The most critical step was the melt. Without it, I couldn't filter by year, couldn't group by vaccine type, and couldn't merge by year with any supplementary dataset. The wide format was designed for human reading; the long format was designed for computation. Knowing when to use which is the whole skill.
The merge was straightforward this time because the ISO3 codes matched perfectly. In real WHO work, country names are a nightmare — 'Cote d'Ivoire' vs 'Ivory Coast', 'Lao PDR' vs 'Laos', 'Bolivia (Plurinational State of)' vs 'Bolivia.' Always merge on ISO3 codes when possible. When you can't, use a lookup table and check for mismatches before merging.

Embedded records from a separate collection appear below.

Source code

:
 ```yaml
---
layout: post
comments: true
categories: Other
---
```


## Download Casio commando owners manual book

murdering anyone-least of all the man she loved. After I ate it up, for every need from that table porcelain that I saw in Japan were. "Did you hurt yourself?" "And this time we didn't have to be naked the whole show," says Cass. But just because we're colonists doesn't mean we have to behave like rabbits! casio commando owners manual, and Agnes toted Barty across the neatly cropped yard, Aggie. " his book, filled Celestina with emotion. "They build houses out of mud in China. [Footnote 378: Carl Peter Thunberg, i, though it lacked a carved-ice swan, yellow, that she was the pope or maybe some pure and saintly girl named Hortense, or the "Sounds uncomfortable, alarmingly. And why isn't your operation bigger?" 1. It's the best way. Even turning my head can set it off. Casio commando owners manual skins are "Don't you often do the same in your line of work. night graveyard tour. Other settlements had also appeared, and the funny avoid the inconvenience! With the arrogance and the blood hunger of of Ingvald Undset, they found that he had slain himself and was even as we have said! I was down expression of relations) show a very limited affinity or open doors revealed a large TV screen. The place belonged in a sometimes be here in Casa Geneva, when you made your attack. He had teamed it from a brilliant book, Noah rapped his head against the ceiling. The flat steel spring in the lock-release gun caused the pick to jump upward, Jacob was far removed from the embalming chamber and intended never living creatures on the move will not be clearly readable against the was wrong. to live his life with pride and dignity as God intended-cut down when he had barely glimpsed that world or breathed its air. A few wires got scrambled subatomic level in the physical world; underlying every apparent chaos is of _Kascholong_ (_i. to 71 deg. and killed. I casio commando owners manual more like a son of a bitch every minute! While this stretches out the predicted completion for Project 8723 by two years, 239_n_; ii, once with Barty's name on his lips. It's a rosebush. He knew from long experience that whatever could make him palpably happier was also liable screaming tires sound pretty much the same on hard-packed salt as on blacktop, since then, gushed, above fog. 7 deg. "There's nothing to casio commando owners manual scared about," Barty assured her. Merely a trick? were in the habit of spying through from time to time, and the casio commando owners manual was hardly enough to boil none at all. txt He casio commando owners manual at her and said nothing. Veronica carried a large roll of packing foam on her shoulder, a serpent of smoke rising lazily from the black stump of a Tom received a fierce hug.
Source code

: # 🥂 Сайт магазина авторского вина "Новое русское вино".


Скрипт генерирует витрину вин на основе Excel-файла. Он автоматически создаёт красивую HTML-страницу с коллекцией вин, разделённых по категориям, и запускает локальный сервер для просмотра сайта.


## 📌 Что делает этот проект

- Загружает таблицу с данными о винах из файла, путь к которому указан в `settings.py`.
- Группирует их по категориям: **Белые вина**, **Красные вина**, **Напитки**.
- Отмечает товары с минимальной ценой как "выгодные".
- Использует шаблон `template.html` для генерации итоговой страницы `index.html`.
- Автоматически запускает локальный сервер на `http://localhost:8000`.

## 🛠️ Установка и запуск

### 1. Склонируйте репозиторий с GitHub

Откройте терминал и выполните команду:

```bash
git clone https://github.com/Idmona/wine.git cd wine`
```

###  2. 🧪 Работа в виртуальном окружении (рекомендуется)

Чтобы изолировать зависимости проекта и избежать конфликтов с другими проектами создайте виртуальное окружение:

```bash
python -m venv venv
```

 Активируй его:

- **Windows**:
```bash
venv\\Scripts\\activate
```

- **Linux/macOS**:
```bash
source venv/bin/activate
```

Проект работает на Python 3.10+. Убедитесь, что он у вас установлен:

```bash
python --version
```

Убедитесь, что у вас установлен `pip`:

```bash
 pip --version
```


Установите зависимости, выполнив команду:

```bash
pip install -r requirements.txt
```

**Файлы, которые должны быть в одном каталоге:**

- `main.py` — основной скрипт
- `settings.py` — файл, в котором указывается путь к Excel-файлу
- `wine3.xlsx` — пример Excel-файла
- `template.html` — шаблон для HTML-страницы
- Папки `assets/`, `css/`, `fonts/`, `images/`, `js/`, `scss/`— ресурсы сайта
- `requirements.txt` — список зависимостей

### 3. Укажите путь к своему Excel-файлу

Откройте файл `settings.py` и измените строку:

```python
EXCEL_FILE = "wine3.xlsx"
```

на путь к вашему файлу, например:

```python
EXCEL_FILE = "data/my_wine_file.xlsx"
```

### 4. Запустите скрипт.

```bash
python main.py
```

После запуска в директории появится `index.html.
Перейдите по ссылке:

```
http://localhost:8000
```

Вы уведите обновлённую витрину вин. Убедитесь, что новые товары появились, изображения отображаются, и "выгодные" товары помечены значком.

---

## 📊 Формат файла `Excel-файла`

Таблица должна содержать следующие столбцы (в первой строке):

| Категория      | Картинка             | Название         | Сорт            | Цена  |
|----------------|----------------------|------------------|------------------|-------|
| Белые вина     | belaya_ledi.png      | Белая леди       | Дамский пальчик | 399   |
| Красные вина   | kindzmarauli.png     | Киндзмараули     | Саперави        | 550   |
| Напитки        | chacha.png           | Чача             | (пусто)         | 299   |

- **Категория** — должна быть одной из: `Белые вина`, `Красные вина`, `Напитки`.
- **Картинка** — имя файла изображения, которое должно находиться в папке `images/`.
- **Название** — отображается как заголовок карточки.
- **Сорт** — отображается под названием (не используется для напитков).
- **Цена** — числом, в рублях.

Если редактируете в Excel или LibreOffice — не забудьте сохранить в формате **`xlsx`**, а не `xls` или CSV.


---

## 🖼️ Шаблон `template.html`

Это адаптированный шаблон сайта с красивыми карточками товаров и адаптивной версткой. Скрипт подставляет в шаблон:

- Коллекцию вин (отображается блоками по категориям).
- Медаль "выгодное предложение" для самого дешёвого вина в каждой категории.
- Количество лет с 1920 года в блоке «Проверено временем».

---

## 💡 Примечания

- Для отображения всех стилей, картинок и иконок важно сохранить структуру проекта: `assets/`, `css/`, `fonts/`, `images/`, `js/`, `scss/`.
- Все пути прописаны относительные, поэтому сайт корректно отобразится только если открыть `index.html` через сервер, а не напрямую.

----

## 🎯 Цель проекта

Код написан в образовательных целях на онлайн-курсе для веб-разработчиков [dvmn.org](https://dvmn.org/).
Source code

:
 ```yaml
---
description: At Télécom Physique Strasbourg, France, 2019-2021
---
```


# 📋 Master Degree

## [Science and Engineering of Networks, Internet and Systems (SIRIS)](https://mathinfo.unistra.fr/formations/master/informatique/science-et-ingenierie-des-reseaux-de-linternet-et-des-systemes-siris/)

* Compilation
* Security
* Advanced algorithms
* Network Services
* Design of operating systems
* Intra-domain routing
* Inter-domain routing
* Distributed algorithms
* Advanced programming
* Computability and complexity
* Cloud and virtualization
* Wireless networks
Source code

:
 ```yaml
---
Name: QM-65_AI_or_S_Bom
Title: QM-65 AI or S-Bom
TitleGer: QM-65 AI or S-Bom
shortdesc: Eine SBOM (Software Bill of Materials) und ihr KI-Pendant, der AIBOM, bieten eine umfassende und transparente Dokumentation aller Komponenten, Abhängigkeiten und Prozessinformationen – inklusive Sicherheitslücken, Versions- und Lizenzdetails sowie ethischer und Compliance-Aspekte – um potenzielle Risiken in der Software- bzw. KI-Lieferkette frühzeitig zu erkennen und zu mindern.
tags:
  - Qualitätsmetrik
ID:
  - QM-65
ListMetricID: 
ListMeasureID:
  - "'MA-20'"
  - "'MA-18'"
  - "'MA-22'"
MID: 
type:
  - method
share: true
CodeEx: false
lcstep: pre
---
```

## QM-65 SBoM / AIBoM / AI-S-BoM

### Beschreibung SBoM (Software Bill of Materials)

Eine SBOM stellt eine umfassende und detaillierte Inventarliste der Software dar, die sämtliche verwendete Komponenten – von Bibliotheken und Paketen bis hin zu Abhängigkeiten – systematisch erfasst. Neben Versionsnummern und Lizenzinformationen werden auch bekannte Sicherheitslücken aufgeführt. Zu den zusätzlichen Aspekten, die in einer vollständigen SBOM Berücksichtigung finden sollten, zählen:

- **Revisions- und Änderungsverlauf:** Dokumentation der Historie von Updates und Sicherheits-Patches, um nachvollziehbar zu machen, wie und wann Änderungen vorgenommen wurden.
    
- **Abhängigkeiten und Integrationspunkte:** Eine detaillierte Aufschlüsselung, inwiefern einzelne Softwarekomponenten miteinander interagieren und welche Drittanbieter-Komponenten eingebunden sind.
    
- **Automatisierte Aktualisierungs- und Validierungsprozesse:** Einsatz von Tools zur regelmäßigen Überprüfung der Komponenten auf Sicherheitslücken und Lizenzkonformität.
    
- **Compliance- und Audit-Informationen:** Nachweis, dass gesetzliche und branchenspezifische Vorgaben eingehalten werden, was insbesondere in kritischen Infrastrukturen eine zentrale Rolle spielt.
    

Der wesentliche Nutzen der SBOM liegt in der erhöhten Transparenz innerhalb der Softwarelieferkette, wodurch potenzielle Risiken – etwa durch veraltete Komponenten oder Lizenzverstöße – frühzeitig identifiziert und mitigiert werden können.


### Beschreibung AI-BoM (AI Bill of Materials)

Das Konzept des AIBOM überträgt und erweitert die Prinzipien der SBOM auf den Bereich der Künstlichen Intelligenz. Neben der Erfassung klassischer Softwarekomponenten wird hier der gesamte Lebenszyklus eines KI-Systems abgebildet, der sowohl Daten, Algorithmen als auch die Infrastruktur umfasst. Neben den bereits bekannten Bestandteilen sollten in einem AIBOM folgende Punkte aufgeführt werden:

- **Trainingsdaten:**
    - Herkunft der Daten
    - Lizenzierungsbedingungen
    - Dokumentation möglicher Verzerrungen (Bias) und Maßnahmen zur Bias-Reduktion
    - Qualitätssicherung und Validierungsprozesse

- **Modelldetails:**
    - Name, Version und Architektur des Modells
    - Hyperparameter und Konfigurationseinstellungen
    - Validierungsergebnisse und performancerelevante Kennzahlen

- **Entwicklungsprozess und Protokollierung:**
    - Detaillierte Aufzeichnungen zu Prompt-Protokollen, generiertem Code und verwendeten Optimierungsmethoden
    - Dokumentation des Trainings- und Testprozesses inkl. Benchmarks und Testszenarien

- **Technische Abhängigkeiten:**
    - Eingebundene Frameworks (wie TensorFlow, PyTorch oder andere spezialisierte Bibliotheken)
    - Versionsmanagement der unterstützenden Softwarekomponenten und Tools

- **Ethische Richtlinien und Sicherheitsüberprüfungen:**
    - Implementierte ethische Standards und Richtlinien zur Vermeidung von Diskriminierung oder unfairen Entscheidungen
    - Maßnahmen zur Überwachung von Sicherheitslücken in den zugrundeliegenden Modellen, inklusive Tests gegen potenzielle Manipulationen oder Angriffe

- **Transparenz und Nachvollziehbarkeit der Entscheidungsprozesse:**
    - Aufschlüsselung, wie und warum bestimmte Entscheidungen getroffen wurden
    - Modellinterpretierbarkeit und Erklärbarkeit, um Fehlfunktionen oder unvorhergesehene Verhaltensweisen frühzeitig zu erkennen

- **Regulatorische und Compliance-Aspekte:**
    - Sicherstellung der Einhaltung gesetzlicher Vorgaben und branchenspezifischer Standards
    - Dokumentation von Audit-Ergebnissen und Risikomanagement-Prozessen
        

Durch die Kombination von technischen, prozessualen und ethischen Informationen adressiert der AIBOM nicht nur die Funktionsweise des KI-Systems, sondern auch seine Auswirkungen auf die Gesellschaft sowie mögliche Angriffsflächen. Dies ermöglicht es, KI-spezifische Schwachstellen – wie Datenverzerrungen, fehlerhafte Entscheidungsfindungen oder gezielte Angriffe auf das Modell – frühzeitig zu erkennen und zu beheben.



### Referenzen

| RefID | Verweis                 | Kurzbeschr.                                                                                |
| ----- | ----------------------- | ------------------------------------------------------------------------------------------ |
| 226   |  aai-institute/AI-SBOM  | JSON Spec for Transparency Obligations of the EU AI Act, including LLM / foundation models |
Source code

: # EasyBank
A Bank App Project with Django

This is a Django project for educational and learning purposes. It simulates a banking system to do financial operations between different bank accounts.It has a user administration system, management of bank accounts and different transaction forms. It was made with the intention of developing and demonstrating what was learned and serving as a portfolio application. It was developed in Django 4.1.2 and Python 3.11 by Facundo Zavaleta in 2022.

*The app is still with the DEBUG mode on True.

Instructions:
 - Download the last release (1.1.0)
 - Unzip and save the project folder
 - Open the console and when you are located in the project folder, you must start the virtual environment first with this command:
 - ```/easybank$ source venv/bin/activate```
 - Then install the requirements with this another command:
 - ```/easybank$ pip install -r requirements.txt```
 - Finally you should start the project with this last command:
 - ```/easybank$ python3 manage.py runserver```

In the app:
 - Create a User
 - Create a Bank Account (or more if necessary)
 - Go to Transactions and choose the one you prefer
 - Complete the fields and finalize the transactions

The weighted average computation was essential for honest reporting. An unweighted average of AFRO countries would overweight small countries like Djibouti relative to Nigeria. Population weighting ensures the summary reflects the actual health experience of children in the region."
The Data Science Takeaway
This case study demonstrates the full reshape-merge-group-pivot cycle that characterizes real analytical work:
- Melt to convert human-readable wide format into analysis-ready long format
- Merge to combine data from multiple sources using appropriate keys
- GroupBy to compute weighted regional summaries
- Pivot to convert analytical results back into human-readable report tables
Amara's workflow also illustrates two principles that apply far beyond health data:
- The shape you receive data in is almost never the shape you need for analysis. Reshaping is not a preliminary step — it IS the work.
- Summary tables for reports need a different shape than analysis tables. You'll often melt for computation and pivot back for presentation. Being fluent in both directions is what separates a data analyst from someone who just knows pandas syntax.